Si alguna vez has soñado con despertar con el sonido de los pájaros en lugar de las bocinas y si la idea de cultivar tu propio alimento está rondando por tu cabeza hace algún tiempo, te invito a acompañarme en este viaje íntimo de redescubrimiento y transformación. Con mi familia pasamos desde la agitada vida urbana, a la serenidad de la vida en un entorno rural. Este no es solo un relato sobre la ventaja de mudarse de lugar, sino también sobre las dificultades y las transformaciones que implica el proceso. Si estás considerando hacer esta transición, este relato es para ti. Y si ya lo hiciste, seguro que en algo te reflejarás.
Los primeros años en Brasil, comenzaron a levantar un proyecto familiar que contemplaba comenzar desde cero y avanzar en el camino de la autosustentabilidad, cuenta Paula. ©Paula Rosales

Mi nombre es Paula Rosales, nací en la ciudad de Los Ángeles en Chile y allí viví mis primeros años de infancia. Luego ya más grande, con mi familia nos fuimos a vivir a Mendoza Argentina, después a Concepción y terminamos en Santiago, donde concluí los años de enseñanza media, mis estudios de agronomía y ejercí los primeros años laborales. Cuando vivía en Santiago, conocí a quien hoy es mi marido y nos fuimos a vivir a la precordillera en la comuna de La Florida. Ahí fue donde comenzamos a agrandar la familia y, por mi parte, a trabajar con agricultura urbana. Luego de unos 10 años de vivir entre la precordillera y la ciudad, se comenzó a gestar en nosotros una cierta inquietud con respecto a la vida agitada y comenzamos a sentir un impulso por llevar una vida más simple y en conexión profunda con la naturaleza. Así fue como por esas cosas de la vida, hace unos 6 años atrás, junto a mi marido y los tres hijos pequeños que teníamos en ese entonces (ahora son 4 con un brasilerito incluido), salimos de Santiago y nos vinimos a vivir al noreste de Brasil, una zona bien rural de mata atlántica junto a un pueblo playero llamado Pipa.

Los primeros años en Brasil, con mucha energía y entusiasmo, comenzamos a hacer todo para levantar un proyecto familiar que contemplaba comenzar desde cero y avanzar en el camino de la autosustentabilidad. Partimos por construir la casa nosotros mismos con tan solo la ayuda de un par de maestros. Comenzamos luego con el cultivo de nuestro alimento y montamos un vivero para la reproducción de especies, además de criar gallinas, peces, conejos, etc.
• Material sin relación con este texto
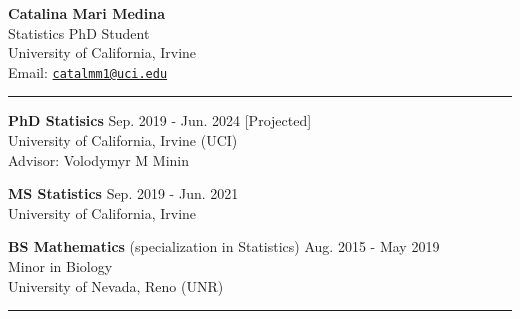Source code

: \documentclass{article}
\makeatletter
\newcommand{\myname}{Catalina Mari Medina}
\newcommand{\myemail}{catalmm1@uci.edu}
\newcommand{\myhomeaddress}{Statistics PhD Student\\ %
	 University of California, Irvine \\ 
	 Email: \texttt{\href{mailto:\myemail}{\myemail}}
 }
\makeatother
\begin{document}
\thispagestyle{empty}
\phantom{.}\vspace{-2cm}
\begin{center}
	{\huge \bf \myname}\\
	\myhomeaddress
\end{center}

\vspace{-4mm}
\rule{\linewidth}{1pt}


\begin{description}
	\vspace{-2mm}
	\item[Education]\hspace*{.1in}
	
		\textbf{PhD Statisics} \hfill{Sep. 2019 - Jun. 2024 [Projected]} \\
		University of California, Irvine (UCI)\\ 
		Advisor: Volodymyr M Minin
		\vspace*{1mm}
		
		\textbf{MS Statistics} \hfill{Sep. 2019 - Jun. 2021}\\
		University of California, Irvine
		\vspace*{1mm}
		
		\textbf{BS Mathematics} (specialization in Statistics) \hfill{Aug. 2015 - May 2019} \\
		Minor in Biology\\
		University of Nevada, Reno (UNR)
		
\end{description}
\vspace{-2mm}
\rule{\linewidth}{1pt}
\end{document}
Vivir insertos en la naturaleza es lo más hermoso que nos ha sucedido en la vida, nos encanta estar lejos del ruido de la ciudad, oler a tierra, despertarnos con los pajaritos, ver a los monos saltar de un árbol a otro y producir buena parte de nuestros alimentos; mangos, bananas, batatas, piñas y verduras son abundancia de cada día, sin duda ha sido una de las mejores decisiones que hemos tomado como familia.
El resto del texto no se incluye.